* **What you have to do**: When the line with "0.7028236 & 34.44\% \\" appears below, start repeating lines exactly, and keep going through the line with "0.1550921 & 43.82\% \\"; add nothing outside that span.

* **Stored items from a collection**:
--*--

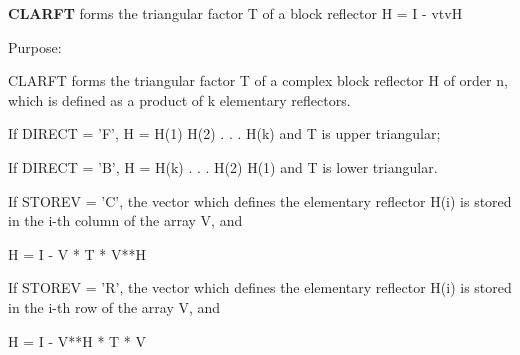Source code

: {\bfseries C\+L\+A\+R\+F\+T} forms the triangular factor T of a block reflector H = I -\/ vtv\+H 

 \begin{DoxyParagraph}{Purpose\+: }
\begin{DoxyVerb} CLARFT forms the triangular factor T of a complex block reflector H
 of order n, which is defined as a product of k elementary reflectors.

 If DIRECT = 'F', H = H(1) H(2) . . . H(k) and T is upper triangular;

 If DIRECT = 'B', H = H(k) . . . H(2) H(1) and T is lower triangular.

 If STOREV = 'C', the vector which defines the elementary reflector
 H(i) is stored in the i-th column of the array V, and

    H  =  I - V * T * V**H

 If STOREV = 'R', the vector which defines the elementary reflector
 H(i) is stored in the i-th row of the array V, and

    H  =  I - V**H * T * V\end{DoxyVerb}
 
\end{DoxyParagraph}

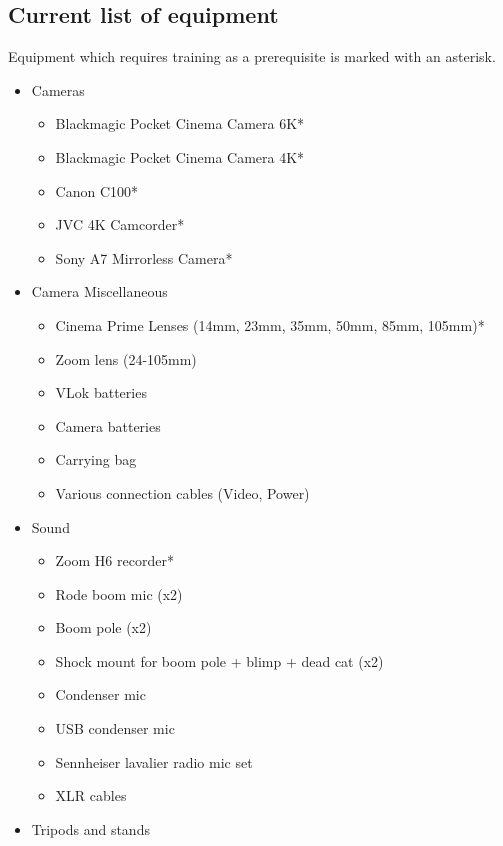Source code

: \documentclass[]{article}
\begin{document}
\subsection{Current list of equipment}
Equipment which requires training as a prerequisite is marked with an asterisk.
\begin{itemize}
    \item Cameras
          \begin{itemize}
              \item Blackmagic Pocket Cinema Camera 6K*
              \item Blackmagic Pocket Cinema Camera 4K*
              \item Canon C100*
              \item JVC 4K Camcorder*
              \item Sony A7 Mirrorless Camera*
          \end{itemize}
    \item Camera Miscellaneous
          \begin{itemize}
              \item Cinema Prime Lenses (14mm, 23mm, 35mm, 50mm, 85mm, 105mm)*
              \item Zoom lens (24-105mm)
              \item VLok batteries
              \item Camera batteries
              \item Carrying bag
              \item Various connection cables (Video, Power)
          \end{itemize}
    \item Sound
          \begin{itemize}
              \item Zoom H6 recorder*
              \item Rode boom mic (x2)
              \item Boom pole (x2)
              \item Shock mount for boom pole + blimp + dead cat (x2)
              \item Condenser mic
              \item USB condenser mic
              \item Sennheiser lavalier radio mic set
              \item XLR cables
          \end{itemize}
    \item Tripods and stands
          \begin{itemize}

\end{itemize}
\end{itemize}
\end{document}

--*--

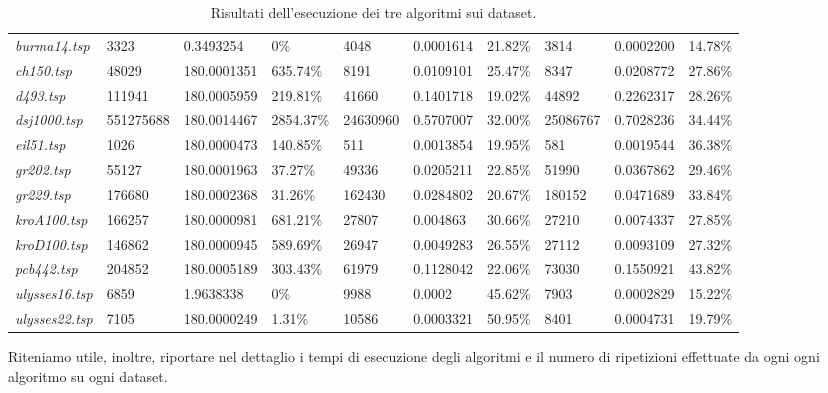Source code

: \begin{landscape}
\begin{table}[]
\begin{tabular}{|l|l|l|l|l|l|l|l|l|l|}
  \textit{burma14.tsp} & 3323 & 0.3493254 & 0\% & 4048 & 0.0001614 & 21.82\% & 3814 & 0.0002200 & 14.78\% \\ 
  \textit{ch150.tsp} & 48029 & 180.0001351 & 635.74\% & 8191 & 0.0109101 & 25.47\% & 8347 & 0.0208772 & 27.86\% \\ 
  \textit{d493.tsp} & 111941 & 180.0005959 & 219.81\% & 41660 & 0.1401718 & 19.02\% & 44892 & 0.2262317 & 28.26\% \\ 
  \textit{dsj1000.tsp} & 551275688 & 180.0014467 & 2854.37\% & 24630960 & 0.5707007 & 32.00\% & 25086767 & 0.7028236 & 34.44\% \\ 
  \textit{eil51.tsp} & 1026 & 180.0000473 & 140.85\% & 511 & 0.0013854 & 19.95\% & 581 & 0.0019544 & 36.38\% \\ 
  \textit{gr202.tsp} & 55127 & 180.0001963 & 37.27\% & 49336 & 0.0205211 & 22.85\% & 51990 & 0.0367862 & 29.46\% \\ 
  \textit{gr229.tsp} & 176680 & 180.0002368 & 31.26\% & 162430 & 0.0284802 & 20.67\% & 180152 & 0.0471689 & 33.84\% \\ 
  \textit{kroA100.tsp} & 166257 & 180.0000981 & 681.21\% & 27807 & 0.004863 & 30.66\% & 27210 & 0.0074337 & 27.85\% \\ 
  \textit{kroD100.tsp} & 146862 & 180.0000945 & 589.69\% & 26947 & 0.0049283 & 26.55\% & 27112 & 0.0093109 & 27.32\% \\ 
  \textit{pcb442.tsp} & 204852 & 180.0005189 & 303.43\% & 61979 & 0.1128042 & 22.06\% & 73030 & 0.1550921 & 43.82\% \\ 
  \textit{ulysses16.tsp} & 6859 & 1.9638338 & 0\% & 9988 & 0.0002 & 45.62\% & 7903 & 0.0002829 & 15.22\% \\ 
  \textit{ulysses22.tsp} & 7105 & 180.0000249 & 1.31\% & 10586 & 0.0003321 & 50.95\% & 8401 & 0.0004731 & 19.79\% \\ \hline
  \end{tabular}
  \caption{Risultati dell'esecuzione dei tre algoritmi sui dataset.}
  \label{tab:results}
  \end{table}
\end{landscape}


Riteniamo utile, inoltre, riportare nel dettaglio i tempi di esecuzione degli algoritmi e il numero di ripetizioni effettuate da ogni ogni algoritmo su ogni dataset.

--*--

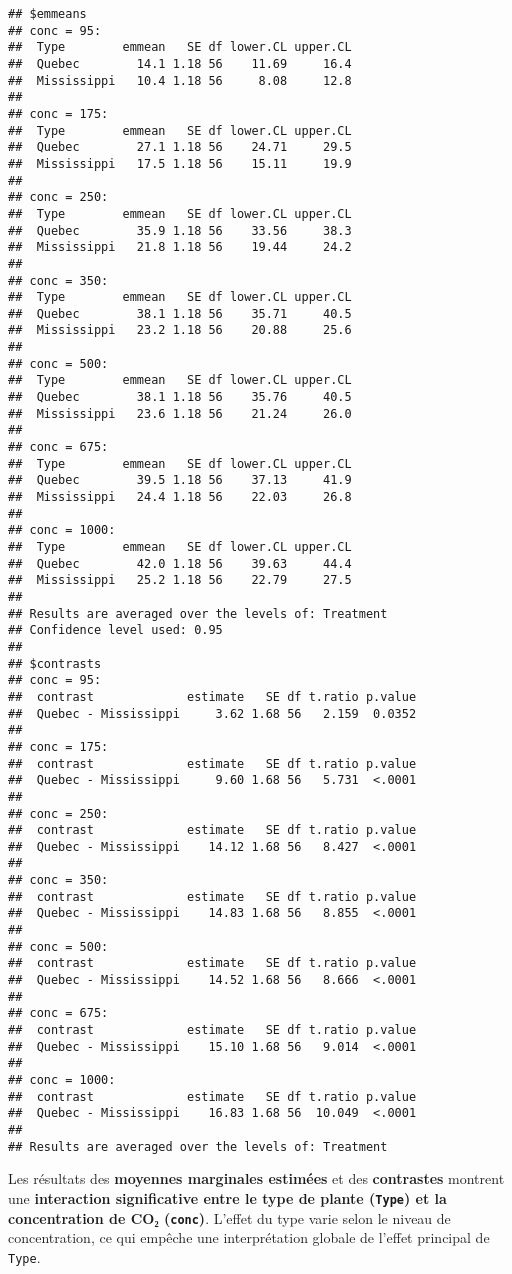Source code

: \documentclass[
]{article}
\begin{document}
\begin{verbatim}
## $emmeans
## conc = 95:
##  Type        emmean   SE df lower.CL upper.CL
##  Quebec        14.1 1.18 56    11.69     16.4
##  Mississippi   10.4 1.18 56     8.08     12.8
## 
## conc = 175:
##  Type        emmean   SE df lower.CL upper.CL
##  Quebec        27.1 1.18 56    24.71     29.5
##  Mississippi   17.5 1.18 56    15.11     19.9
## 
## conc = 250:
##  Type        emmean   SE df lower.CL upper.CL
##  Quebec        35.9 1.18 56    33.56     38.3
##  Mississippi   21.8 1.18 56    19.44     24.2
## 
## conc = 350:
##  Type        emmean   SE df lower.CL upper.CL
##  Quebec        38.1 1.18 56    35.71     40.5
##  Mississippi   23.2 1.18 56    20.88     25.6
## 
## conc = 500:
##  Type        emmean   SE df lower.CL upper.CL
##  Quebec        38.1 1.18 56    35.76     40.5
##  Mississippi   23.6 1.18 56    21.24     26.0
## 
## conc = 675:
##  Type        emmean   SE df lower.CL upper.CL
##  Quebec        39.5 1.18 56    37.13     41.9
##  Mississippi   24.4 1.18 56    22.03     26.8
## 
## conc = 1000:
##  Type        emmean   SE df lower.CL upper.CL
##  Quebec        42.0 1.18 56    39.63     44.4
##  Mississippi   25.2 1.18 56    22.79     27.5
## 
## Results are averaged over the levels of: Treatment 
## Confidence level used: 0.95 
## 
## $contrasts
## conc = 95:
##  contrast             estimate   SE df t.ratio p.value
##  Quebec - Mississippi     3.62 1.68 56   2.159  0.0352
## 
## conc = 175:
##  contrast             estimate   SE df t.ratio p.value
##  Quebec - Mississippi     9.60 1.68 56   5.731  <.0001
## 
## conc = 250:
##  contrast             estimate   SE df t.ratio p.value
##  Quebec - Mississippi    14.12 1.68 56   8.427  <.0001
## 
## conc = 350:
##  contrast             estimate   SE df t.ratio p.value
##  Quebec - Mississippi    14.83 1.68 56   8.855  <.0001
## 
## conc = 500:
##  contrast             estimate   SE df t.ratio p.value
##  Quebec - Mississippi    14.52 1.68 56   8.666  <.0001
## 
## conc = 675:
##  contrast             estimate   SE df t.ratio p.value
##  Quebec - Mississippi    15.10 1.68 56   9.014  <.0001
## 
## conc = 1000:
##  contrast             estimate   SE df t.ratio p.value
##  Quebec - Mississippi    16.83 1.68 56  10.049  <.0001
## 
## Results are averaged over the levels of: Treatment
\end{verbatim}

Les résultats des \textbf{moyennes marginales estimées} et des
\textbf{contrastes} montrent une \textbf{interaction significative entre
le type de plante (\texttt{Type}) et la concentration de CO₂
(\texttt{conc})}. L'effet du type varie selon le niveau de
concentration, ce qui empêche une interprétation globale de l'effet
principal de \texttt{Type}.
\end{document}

--*--

* **Exercise answer**:
  \textit{dsj1000.tsp} & 551275688 & 180.0014467 & 2854.37\% & 24630960 & 0.5707007 & 32.00\% & 25086767 & 0.7028236 & 34.44\% \\ 
  \textit{eil51.tsp} & 1026 & 180.0000473 & 140.85\% & 511 & 0.0013854 & 19.95\% & 581 & 0.0019544 & 36.38\% \\ 
  \textit{gr202.tsp} & 55127 & 180.0001963 & 37.27\% & 49336 & 0.0205211 & 22.85\% & 51990 & 0.0367862 & 29.46\% \\ 
  \textit{gr229.tsp} & 176680 & 180.0002368 & 31.26\% & 162430 & 0.0284802 & 20.67\% & 180152 & 0.0471689 & 33.84\% \\ 
  \textit{kroA100.tsp} & 166257 & 180.0000981 & 681.21\% & 27807 & 0.004863 & 30.66\% & 27210 & 0.0074337 & 27.85\% \\ 
  \textit{kroD100.tsp} & 146862 & 180.0000945 & 589.69\% & 26947 & 0.0049283 & 26.55\% & 27112 & 0.0093109 & 27.32\% \\ 
  \textit{pcb442.tsp} & 204852 & 180.0005189 & 303.43\% & 61979 & 0.1128042 & 22.06\% & 73030 & 0.1550921 & 43.82\% \\ 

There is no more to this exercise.